SBP Announces 150bps Cut in Benchmark Policy Rate to 20.5%

SBP Announces 150bps Cut in Benchmark Policy Rate to 20.5%

Karachi, June 10, 2024 – In a move aimed at providing much-needed relief to the economy, the State Bank of Pakistan (SBP) has announced a reduction in the benchmark policy rate by 150 basis points, bringing it down to 20.5 percent.

This decision comes after maintaining a steady rate of 22 percent for nearly a year, since June 26, 2023. The new rate will be effective from June 11, 2024.

The SBP said the Monetary Policy Committee (MPC) of the SBP, in its meeting today, highlighted several factors that influenced this decision. The committee noted a significant decline in inflation since February, which was in line with expectations but better than anticipated in May. This improvement is attributed to a tight monetary policy stance supported by fiscal consolidation, which has helped moderate core inflation and ease inflation expectations among consumers and businesses.

However, the SBP said, the MPC also acknowledged potential risks to the near-term inflation outlook, including upcoming budgetary measures and uncertainties regarding future energy price adjustments. Despite these risks, the cumulative impact of earlier monetary tightening is expected to keep inflationary pressures in check.

Key Developments and Economic Indicators

GDP Growth: According to the SBP, the MPC observed that real GDP growth remained moderate at 2.4 percent in FY24, based on provisional data. This growth was primarily driven by a recovery in the agriculture sector, with modest improvements in the industry and services sectors. The government expects economic growth to remain moderate in FY25, considering the ongoing stabilization policies and expected moderation in agricultural output.

External Sector: The SBP said the current account posted a surplus for the third consecutive month in April, driven by robust growth in remittances and exports, which more than offset the increase in imports. During July-April FY24, the current account deficit narrowed significantly to $202 million. Exports grew by 10.6 percent, mainly due to increased exports of rice and high-value-added (HVA) textiles, while imports decreased by 5.3 percent due to lower international commodity prices and better domestic agricultural output. Workers’ remittances also reached an all-time high of $3.2 billion in May 2024. Improved foreign direct investment (FDI) and the disbursement of an SBA tranche in April have supported large debt repayments and bolstered the SBP’s foreign exchange reserves, which stand at around $9 billion.

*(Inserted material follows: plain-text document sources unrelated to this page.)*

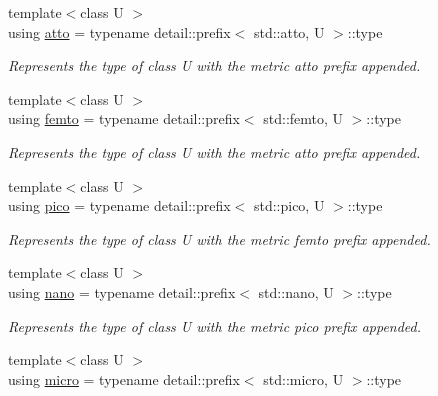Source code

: \begin{DoxyCompactItemize}
\item 
{\footnotesize template$<$class U $>$ }\\using \hyperlink{group___unit_manipulators_ga8a7180c782263384a118dc8ffa5bc689}{atto} = typename detail\+::prefix$<$ std\+::atto, U $>$\+::type
\begin{DoxyCompactList}\small\item\em Represents the type of {\ttfamily class U} with the metric \textquotesingle{}atto\textquotesingle{} prefix appended. \end{DoxyCompactList}\item 
{\footnotesize template$<$class U $>$ }\\using \hyperlink{group___unit_manipulators_gab3c39c4b3083f6ca59ee0fd0e116f814}{femto} = typename detail\+::prefix$<$ std\+::femto, U $>$\+::type
\begin{DoxyCompactList}\small\item\em Represents the type of {\ttfamily class U} with the metric \textquotesingle{}atto\textquotesingle{} prefix appended. \end{DoxyCompactList}\item 
{\footnotesize template$<$class U $>$ }\\using \hyperlink{group___unit_manipulators_ga82a8d14a3e0877a375a66b64c45baab9}{pico} = typename detail\+::prefix$<$ std\+::pico, U $>$\+::type
\begin{DoxyCompactList}\small\item\em Represents the type of {\ttfamily class U} with the metric \textquotesingle{}femto\textquotesingle{} prefix appended. \end{DoxyCompactList}\item 
{\footnotesize template$<$class U $>$ }\\using \hyperlink{group___unit_manipulators_ga1c25c3c1d6c1f3aed3fd1ecf043110d5}{nano} = typename detail\+::prefix$<$ std\+::nano, U $>$\+::type
\begin{DoxyCompactList}\small\item\em Represents the type of {\ttfamily class U} with the metric \textquotesingle{}pico\textquotesingle{} prefix appended. \end{DoxyCompactList}\item 
{\footnotesize template$<$class U $>$ }\\using \hyperlink{group___unit_manipulators_gaea53c906ec805110b93f02db4a961971}{micro} = typename detail\+::prefix$<$ std\+::micro, U $>$\+::type

\end{DoxyCompactItemize}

Fiscal Sector: The SBP said fiscal indicators showed improvement during July-March FY24, with the primary surplus increasing to 1.5 percent of GDP. The overall deficit remained at last year’s level, reflecting higher tax and petroleum development levy (PDL) rates, increased SBP profits, and lower energy sector subsidies. The MPC emphasized the importance of broadening the tax base and reforming loss-making public sector enterprises to achieve fiscal sustainability and keep inflation on a downward trajectory.

Monetary and Credit Trends: Broad money (M2) growth decelerated to 15.2 percent year-on-year by May 24, 2024, from 17.1 percent at the end of March 2024. This deceleration was primarily due to slower growth in net domestic assets of the banking system, while net foreign assets contributed positively to M2 growth. Deposits remained the mainstay of M2 growth, while the growth of currency in circulation slowed. As a result, reserve money growth declined sharply from 10.0 percent to 4.3 percent during this period. These developments are consistent with the tight monetary policy stance and have favorable implications for the inflation outlook.

Inflation Outlook

The SBP said headline inflation decelerated to 11.8 percent in May 2024 from 17.3 percent in April. This sharp reduction was driven by a significant decline in prices of wheat, wheat flour, and other major food items, along with a downward adjustment in administered energy prices. Core inflation also decreased to 14.2 percent from 15.6 percent. The MPC noted potential risks to the near-term inflation outlook from FY25 budgetary measures and future adjustments in electricity and gas tariffs. Inflation is expected to rise significantly in July 2024 before gradually trending down during FY25.

The MPC emphasized that the current monetary policy stance remains appropriate to ensure that inflation stays on a downward trajectory. The committee highlighted the importance of timely mobilization of financial inflows to meet external financing requirements and further strengthen foreign exchange buffers to respond effectively to any external shocks and support sustainable economic growth.

Future Monetary Policy Directions

The MPC underscored that future monetary policy decisions will be data-driven and responsive to evolving developments related to the inflation outlook. Despite the recent rate cut, the real interest rate remains significantly positive, which is crucial for guiding inflation towards the medium-term target of 5-7 percent.

Conclusion

The SBP’s decision to cut the policy rate by 150 basis points to 20.5 percent reflects a cautious yet optimistic approach towards managing the country’s economic challenges. By addressing inflationary pressures and supporting economic growth, the central bank aims to create a stable and conducive environment for sustainable development. The MPC’s commitment to a data-driven approach ensures that future policy adjustments will be made with careful consideration of evolving economic conditions, ensuring that Pakistan remains on the path to fiscal and economic stability.